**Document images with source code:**
== == ==

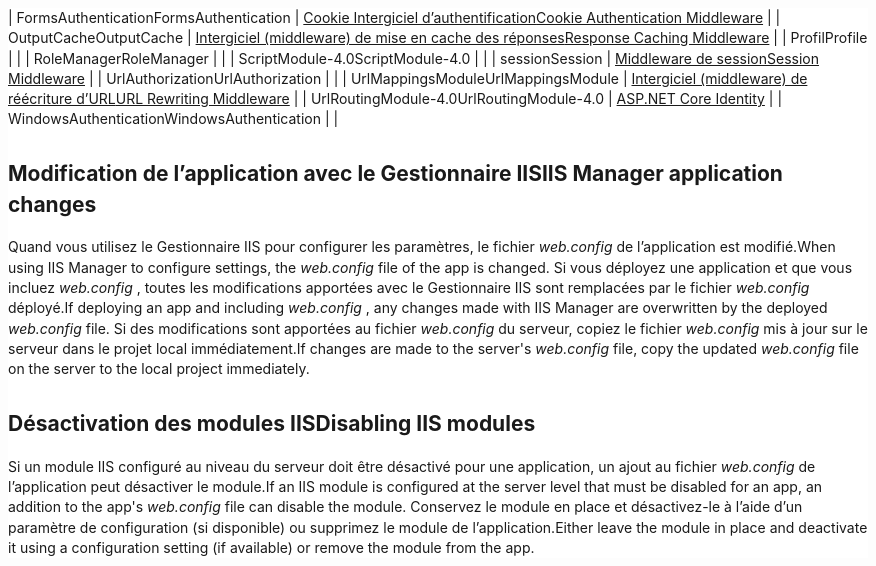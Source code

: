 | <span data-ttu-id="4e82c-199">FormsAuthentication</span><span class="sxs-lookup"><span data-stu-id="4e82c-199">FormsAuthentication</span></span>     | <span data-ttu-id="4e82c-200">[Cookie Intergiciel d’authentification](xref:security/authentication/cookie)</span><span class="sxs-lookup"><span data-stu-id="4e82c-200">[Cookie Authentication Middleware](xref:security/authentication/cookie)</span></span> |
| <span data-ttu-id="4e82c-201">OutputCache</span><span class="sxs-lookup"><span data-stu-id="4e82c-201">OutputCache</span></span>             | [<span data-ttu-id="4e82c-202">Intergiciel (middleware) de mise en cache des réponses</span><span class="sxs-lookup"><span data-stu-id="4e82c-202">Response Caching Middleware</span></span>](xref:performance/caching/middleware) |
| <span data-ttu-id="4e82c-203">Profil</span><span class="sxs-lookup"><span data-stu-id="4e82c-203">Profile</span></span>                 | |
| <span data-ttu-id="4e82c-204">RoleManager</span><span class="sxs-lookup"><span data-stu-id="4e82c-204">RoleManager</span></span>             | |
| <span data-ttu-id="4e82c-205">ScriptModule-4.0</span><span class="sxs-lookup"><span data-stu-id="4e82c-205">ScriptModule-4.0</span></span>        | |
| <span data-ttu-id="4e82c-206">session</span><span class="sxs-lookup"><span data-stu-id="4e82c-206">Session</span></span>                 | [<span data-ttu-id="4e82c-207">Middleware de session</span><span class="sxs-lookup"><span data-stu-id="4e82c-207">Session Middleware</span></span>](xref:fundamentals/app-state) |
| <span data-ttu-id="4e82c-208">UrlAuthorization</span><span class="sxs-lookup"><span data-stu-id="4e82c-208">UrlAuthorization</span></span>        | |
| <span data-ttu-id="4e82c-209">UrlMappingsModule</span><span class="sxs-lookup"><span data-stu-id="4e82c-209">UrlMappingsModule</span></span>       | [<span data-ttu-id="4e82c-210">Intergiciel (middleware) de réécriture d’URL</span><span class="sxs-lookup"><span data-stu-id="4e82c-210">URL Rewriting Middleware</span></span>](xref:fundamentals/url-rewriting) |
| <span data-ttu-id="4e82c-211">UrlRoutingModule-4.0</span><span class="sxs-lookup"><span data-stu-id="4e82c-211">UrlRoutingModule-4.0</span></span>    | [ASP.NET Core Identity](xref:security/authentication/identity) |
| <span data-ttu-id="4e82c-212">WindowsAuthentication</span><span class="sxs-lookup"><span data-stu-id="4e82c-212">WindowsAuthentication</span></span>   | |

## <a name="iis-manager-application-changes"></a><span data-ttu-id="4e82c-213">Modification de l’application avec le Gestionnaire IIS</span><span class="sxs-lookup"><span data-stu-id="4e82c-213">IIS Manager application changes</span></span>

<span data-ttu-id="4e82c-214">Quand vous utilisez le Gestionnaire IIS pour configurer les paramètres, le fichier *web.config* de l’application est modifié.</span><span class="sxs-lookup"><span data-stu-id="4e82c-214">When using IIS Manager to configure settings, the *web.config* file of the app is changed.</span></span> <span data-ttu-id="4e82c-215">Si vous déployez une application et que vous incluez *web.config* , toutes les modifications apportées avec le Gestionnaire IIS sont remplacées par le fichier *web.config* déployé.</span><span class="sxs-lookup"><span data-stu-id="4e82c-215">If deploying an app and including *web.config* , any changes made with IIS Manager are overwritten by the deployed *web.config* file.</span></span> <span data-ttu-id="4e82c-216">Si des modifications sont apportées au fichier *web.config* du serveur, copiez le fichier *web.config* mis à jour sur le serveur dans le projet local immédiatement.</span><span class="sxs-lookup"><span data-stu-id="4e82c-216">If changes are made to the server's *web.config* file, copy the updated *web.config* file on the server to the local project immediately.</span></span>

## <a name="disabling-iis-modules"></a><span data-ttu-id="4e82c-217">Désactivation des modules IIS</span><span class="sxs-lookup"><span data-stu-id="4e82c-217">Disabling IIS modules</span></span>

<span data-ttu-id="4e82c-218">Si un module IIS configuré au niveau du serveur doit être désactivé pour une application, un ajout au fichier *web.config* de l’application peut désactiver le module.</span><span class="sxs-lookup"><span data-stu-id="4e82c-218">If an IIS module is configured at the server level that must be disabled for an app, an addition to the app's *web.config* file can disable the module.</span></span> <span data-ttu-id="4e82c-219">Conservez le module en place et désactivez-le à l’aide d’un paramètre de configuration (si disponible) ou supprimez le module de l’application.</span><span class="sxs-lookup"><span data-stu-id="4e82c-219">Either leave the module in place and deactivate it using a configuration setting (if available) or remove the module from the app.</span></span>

== == ==

**WORK ORDER:**
Which lines above hold the string "security"? Show each of them.

**SOLVED PROBLEM:**
: | <span data-ttu-id="4e82c-199">FormsAuthentication</span><span class="sxs-lookup"><span data-stu-id="4e82c-199">FormsAuthentication</span></span>     | <span data-ttu-id="4e82c-200">[Cookie Intergiciel d’authentification](xref:security/authentication/cookie)</span><span class="sxs-lookup"><span data-stu-id="4e82c-200">[Cookie Authentication Middleware](xref:security/authentication/cookie)</span></span> |
| <span data-ttu-id="4e82c-211">UrlRoutingModule-4.0</span><span class="sxs-lookup"><span data-stu-id="4e82c-211">UrlRoutingModule-4.0</span></span>    | [ASP.NET Core Identity](xref:security/authentication/identity) |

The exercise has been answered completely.